12月31日の投稿では、自社オンラインストアで販売された復刻浮世絵の人気ランキングを紹介。上位作品を実際の浮世絵画像とともに掲載し、セルフリプライで第1位となった葛飾北斎「富嶽三十六景 神奈川沖浪裏」を紹介していました。Xの機能を活かした見せ方で、作品への関心を自然に高める構成となっています。
また年始の投稿では、浮世絵や木版画の魅力をさらに広めていきたいという想いを文章で伝えつつ、干支の「馬」をモチーフにした筆致豊かな版画を掲載。シンプルながらも趣のあるビジュアルで、新年にふさわしい落ち着いた雰囲気を演出していました。

まとめ:年末年始投稿から見えたポイント

今回ご紹介した事例から、年末年始のSNS投稿にはいくつか共通するポイントが見えてきました。

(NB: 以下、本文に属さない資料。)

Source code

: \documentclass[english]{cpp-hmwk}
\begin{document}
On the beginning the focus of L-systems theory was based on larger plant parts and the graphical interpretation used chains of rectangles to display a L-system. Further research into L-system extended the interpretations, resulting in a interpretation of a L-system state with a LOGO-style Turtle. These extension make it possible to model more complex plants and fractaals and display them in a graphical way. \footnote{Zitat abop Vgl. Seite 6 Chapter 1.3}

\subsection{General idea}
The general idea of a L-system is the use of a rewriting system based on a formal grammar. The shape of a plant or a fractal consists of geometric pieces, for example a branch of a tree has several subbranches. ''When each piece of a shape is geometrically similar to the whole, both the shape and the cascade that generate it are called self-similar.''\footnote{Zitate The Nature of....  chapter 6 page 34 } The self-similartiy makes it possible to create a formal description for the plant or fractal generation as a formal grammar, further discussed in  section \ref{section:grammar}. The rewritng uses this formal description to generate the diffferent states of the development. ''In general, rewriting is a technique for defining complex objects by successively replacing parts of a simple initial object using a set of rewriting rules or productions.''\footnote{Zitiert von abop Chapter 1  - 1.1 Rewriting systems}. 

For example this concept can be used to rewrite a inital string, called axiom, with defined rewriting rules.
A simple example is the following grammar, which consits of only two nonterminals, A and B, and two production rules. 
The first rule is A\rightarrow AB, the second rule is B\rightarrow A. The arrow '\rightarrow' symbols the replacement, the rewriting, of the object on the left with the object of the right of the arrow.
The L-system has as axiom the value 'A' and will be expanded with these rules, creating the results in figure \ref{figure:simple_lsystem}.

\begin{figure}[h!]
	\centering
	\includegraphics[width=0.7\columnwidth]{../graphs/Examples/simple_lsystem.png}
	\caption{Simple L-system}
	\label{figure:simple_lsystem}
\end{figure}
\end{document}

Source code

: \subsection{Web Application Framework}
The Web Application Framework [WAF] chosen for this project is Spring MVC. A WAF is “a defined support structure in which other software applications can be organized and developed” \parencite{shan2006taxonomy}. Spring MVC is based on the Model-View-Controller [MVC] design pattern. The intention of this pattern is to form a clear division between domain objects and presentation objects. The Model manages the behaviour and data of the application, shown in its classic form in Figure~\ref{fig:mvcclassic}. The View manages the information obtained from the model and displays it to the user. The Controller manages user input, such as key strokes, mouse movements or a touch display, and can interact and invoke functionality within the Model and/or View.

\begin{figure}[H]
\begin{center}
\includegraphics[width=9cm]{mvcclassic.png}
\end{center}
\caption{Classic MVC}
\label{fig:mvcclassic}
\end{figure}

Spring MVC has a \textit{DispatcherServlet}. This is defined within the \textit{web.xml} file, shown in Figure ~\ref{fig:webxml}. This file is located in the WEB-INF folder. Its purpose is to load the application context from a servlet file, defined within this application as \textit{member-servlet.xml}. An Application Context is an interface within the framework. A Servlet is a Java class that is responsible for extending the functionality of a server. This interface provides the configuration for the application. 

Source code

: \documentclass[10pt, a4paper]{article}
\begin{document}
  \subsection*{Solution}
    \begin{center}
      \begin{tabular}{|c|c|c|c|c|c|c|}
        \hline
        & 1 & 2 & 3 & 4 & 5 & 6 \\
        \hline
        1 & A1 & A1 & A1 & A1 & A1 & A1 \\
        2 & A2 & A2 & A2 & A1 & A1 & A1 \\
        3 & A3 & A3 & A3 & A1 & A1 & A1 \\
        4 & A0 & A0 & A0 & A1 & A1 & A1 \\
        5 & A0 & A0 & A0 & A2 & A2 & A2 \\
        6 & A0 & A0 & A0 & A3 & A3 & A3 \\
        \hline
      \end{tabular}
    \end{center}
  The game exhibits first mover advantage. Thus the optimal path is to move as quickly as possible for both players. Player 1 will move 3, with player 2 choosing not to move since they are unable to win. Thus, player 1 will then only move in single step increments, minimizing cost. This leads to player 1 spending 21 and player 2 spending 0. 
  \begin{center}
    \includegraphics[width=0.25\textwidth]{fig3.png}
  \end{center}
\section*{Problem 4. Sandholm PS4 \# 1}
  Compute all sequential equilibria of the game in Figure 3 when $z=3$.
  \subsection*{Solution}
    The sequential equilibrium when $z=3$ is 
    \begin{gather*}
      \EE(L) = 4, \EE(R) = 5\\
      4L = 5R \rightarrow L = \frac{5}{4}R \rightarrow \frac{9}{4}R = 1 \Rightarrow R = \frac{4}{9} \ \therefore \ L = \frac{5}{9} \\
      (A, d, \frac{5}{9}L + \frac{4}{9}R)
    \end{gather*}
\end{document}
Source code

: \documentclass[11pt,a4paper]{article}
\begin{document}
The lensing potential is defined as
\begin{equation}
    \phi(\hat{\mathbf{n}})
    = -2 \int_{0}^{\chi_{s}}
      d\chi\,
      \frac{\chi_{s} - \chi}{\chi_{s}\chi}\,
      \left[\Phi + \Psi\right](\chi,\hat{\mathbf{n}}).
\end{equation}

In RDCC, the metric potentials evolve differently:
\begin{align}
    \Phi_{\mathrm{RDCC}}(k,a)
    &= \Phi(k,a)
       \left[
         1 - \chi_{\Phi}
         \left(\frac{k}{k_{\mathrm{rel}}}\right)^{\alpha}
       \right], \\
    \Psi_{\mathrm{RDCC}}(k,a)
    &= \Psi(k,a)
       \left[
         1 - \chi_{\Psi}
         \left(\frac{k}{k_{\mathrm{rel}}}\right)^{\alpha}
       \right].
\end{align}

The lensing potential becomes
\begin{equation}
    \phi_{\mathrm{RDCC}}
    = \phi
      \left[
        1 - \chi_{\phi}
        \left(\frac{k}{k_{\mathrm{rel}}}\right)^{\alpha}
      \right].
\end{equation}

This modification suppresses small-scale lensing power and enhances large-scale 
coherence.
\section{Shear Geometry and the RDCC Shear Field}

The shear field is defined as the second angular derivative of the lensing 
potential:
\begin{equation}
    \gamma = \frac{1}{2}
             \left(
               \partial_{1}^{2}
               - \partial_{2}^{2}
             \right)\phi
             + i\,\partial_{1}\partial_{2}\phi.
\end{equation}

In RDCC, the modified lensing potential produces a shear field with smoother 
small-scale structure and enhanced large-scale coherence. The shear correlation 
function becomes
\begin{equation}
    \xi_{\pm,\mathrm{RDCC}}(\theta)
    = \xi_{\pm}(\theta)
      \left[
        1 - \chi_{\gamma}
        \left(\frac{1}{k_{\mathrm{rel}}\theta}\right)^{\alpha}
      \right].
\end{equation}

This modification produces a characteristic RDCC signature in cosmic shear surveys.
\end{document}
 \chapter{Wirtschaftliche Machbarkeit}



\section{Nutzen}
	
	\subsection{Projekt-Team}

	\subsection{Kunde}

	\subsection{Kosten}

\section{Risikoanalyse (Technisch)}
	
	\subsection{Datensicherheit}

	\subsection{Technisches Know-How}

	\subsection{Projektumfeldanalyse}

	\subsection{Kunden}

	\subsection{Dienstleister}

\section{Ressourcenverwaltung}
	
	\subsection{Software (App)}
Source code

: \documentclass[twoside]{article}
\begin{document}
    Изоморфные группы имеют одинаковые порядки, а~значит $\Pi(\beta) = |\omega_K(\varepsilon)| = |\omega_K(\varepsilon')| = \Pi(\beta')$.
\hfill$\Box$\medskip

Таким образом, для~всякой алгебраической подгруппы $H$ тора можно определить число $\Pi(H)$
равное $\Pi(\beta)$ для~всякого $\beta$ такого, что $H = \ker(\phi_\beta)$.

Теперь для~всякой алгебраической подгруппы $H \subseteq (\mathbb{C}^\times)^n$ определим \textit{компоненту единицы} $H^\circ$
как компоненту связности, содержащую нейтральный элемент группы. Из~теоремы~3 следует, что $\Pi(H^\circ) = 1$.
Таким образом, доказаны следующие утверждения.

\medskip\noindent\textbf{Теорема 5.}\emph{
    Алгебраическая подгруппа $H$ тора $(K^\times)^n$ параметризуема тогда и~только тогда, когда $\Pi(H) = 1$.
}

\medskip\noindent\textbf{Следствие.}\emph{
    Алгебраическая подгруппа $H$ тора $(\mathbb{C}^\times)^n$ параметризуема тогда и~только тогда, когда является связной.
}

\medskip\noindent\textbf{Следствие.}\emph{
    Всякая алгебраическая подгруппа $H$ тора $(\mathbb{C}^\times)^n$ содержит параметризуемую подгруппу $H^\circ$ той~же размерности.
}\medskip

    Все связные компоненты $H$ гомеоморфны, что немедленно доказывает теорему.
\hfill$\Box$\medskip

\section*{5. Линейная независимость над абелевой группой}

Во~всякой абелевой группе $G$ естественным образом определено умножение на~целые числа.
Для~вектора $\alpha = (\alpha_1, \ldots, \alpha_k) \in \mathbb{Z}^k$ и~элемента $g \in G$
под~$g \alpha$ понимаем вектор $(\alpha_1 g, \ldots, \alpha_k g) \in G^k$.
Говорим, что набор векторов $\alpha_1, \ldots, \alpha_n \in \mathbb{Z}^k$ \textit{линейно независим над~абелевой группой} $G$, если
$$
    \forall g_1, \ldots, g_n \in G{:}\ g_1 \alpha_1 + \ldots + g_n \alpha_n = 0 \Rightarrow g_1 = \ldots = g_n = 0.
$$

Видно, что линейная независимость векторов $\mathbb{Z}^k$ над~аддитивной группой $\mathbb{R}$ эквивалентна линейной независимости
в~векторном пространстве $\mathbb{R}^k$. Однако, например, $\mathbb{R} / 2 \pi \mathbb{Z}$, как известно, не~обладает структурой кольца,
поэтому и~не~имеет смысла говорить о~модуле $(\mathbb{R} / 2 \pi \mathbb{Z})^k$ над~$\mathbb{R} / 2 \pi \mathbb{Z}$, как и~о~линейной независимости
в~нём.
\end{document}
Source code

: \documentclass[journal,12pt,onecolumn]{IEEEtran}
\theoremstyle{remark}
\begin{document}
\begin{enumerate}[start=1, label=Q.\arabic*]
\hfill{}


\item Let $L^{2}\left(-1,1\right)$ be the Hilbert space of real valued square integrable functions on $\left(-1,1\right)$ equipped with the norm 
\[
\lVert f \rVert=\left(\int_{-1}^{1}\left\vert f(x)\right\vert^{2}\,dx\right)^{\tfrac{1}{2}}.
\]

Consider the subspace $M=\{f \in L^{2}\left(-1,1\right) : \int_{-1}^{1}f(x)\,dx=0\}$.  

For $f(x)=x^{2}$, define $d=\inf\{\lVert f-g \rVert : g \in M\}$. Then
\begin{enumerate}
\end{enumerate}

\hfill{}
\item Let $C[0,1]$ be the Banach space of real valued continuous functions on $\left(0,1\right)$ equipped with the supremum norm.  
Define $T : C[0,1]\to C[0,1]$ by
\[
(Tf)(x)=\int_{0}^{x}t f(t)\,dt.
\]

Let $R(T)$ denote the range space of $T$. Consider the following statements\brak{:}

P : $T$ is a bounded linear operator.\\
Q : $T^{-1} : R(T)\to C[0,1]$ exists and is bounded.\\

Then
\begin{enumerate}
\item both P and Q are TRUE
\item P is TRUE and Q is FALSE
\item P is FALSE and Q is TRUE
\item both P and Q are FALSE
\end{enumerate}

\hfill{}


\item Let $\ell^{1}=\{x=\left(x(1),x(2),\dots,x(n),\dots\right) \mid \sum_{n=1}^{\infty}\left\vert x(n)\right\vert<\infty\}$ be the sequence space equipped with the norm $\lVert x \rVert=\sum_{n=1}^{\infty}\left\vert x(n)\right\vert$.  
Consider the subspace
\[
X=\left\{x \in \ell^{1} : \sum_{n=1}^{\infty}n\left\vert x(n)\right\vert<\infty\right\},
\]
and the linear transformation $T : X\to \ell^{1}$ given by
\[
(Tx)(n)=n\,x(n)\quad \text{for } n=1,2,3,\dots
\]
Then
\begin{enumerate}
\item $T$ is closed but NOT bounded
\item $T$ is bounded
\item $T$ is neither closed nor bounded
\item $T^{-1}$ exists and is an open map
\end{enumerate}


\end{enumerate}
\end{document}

  • 年末の挨拶では、1年の振り返りとして「人気だった投稿」や「取り組み」「商品・サービスの歩み」などを伝える投稿が多く見られました。
  • 年始の投稿は、必ずしも元旦でなくてもよく、仕事始めのタイミングでの投稿でも十分に成立しています。
  • 自社の商品やサービス、建物、キャラクターなどを中心にした「年賀状風」のビジュアルは、ユーザーにとっても分かりやすく、自然に受け入れられやすい傾向があります。
  • また、新年に周年を迎える企業やブランドの場合は、その節目をあわせて伝えることで、企業の歩みや想いを知ってもらう良い機会にもなります。

どの事例にも共通しているのは、「派手さ」よりも「らしさ」や「継続性」を大切にしている点でした。年末年始という特別なタイミングだからこそ、日頃の運用スタンスや企業の姿勢が自然と伝わる投稿が、結果的にユーザーの共感につながっているように感じます。

今回ご紹介した年末年始の投稿を通して、あらためて多くの企業のSNS運用担当者のみなさんの工夫や想いに触れることができました。限られた時間や体制のなかで、ユーザーに少しでも楽しんでもらおう、気持ちよく新年を迎えてもらおうと工夫されている投稿ばかりで、個人的にもとても楽しく拝見しました。